Exercise description -> Those lines of the data that hold the word "weights" are to be copied out.

(Document images with source code)
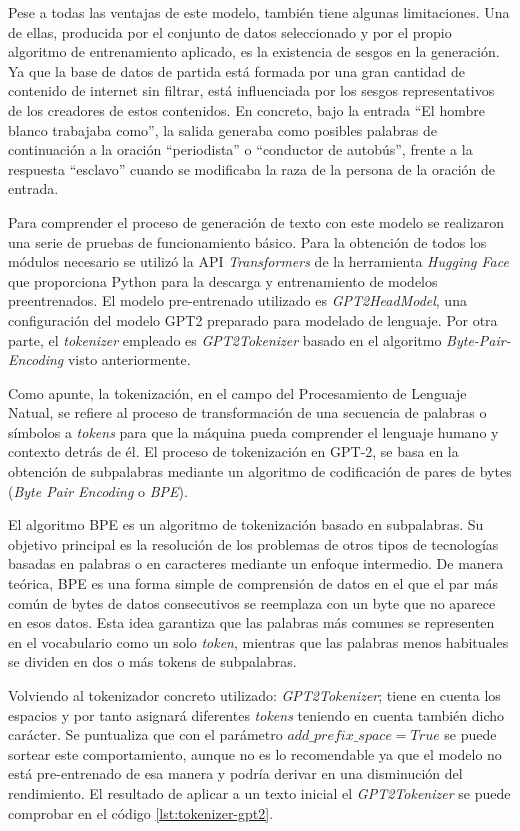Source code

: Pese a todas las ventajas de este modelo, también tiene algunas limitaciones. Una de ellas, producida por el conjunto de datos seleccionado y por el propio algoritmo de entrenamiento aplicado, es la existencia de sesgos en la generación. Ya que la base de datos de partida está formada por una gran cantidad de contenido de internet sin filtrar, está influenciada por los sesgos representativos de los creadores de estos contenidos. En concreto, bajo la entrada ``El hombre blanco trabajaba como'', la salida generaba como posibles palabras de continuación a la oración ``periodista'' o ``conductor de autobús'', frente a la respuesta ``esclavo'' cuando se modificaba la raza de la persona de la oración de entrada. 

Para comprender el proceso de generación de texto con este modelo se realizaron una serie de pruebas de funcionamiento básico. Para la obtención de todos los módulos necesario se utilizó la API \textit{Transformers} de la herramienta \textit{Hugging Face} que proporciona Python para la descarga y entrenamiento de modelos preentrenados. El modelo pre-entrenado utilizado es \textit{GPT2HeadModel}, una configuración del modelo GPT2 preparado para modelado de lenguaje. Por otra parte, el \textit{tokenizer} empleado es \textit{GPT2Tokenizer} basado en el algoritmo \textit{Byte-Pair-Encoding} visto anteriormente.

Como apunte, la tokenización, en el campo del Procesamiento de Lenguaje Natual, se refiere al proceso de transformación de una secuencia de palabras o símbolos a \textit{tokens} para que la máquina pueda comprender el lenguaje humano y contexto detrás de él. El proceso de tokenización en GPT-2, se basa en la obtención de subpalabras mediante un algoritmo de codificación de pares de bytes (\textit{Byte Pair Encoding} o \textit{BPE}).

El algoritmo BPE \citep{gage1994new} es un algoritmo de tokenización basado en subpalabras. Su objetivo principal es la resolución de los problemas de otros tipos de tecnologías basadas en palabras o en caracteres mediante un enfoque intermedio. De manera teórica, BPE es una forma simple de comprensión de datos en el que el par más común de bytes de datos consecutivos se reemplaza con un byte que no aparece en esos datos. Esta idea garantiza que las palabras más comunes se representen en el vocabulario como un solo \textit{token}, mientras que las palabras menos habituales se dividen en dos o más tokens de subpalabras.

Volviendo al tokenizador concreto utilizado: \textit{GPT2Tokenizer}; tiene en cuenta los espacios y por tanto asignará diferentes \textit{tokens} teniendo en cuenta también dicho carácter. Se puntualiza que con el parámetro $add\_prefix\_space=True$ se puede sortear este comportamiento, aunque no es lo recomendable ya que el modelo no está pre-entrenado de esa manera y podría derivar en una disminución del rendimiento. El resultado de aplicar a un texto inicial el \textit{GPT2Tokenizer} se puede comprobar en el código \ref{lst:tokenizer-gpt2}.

...

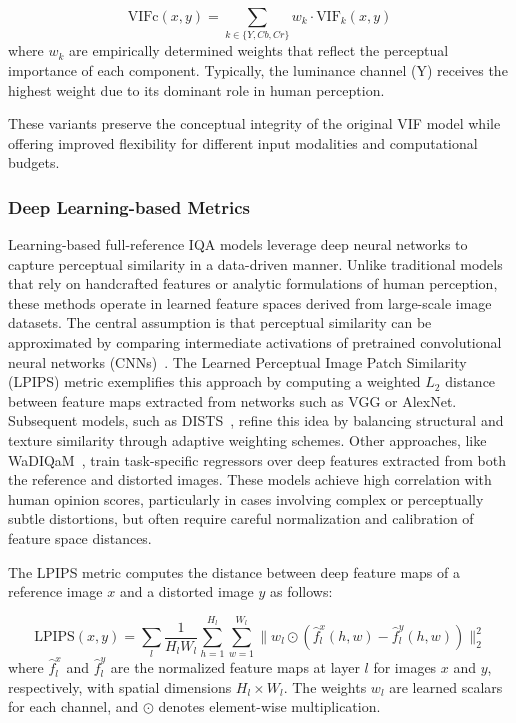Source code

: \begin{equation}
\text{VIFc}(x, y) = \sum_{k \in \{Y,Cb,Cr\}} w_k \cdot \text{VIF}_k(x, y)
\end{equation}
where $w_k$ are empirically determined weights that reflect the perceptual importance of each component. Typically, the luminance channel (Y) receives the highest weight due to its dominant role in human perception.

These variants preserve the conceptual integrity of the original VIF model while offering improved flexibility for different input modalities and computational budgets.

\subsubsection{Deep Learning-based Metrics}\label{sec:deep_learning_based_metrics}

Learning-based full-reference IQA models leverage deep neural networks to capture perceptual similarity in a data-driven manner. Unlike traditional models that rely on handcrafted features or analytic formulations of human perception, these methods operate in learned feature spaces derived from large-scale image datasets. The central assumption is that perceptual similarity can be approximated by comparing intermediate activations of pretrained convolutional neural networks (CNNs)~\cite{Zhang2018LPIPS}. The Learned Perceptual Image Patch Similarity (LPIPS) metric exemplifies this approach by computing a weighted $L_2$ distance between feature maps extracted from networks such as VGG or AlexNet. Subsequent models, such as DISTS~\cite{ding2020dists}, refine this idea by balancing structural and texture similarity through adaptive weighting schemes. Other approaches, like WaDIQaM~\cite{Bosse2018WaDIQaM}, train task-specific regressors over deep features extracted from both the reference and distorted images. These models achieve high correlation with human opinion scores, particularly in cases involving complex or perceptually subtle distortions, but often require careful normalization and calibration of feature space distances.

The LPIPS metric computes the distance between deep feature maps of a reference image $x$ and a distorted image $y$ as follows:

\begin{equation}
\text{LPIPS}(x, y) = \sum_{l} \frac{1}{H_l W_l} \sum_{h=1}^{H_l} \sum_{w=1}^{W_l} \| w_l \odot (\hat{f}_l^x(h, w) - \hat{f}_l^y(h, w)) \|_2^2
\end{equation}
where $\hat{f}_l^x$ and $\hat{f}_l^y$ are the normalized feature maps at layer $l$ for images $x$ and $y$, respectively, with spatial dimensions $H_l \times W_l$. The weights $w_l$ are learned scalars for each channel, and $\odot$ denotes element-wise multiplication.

Answer below ->
where $w_k$ are empirically determined weights that reflect the perceptual importance of each component. Typically, the luminance channel (Y) receives the highest weight due to its dominant role in human perception.
where $\hat{f}_l^x$ and $\hat{f}_l^y$ are the normalized feature maps at layer $l$ for images $x$ and $y$, respectively, with spatial dimensions $H_l \times W_l$. The weights $w_l$ are learned scalars for each channel, and $\odot$ denotes element-wise multiplication.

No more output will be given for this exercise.